Much like Palm Island and other beset remote places, town camps also have become storied sites of violence and despair. For several decades, such camps were seen as zones of potential security and autonomy, cognate spaces to the remote outstations and homelands to which Aboriginal people began moving from more concentrated settlements in the latter half of the 1970s. This view began to change as Aboriginal disadvantage came to be seen primarily through the lenses of economic participation and humanitarian intervention, rather than through those of political participation and cultural autonomy.
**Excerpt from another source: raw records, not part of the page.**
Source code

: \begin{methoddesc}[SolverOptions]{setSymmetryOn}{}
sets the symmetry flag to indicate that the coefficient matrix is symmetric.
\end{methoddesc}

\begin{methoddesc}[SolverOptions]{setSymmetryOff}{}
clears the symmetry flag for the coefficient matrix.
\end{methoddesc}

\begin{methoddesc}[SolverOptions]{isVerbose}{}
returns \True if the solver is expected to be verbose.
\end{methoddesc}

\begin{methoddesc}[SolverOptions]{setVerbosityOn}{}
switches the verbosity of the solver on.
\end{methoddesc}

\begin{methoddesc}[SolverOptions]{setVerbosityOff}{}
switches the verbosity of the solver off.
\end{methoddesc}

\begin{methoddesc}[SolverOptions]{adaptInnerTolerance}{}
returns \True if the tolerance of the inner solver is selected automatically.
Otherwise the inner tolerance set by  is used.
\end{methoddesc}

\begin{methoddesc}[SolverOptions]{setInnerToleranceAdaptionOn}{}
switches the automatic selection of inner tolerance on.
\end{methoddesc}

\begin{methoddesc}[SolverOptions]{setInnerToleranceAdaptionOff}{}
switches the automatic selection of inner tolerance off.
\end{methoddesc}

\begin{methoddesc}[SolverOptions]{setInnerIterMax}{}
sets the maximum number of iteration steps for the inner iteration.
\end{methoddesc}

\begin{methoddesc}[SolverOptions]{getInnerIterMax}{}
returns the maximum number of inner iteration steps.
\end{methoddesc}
The NTER ratified this broad perception in 2007, and in the years following the Intervention’s initial unveiling, its broader policy directions have been continued under successive governments, with new plans to centralize people in Aboriginal growth towns to enable easier access to a “real economy”—jobs, education, and managed housing. As part of this broader recentralization, the government has ceased to fund housing in outstations and homeland communities (Morphy and Morphy 2013, 183).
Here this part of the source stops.